Posiblemente no haya nada de malo en aceptar que somos perezosos por naturaleza. Es más: que la pereza ha sido el gran motor de la humanidad, la gran revolución que nos ha hecho evolucionar. Piense incluso que, en la cumbre de la eficiencia, igual dejaremos de guerrear por la pereza que nos dará tener que enfadarnos con alguien tanto como para idear cómo eliminarlo. Aunque también es cierto que hasta ahora el camino ha sido el de inventar modos de hacerlo en más cantidad, en menos tiempo, y desde lo más lejos posible. Igual lo de la pereza convertida en eficiencia necesita de darle una vuelta…

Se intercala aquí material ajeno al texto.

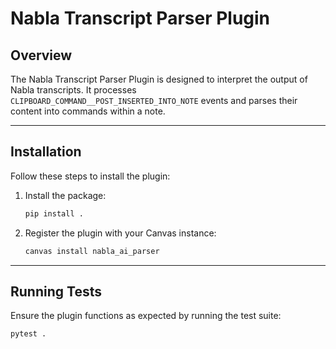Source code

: # Nabla Transcript Parser Plugin

## Overview

The Nabla Transcript Parser Plugin is designed to interpret the output of Nabla transcripts. 
It processes `CLIPBOARD_COMMAND__POST_INSERTED_INTO_NOTE` events and parses their content into  commands within a note.

---

## Installation

Follow these steps to install the plugin:

1. Install the package:
   ```bash
   pip install .
   ```

2. Register the plugin with your Canvas instance:
   ```bash
   canvas install nabla_ai_parser
   ```

---

## Running Tests

Ensure the plugin functions as expected by running the test suite:

```bash
pytest .
```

En cualquier caso, piensen como yo en este momento de esta tarde de sábado maravillosa en la que llego a las 19:45 y estoy a punto de terminar con mi compromiso semanal sin gastar un gramo de energía en todo eso que debería importarnos, como el apagón energético, los aranceles de Trump, la elección de un nuevo Papa o quién ganará la liga. Que, al final, eficiencia y pereza son hermanas gemelas separadas al nacer por un simple quedar bien. Y si algo necesitamos hoy, saturados de estrés y sobreinformación, cuando tienes que salir a cenar con los amigos y tu mujer te insiste en que ya vamos tarde, no es desde luego más trabajo, sino más pereza eficiente.

Y no les digo nada ya de lo de procrastinar, que es ser eficiente a la máxima potencia.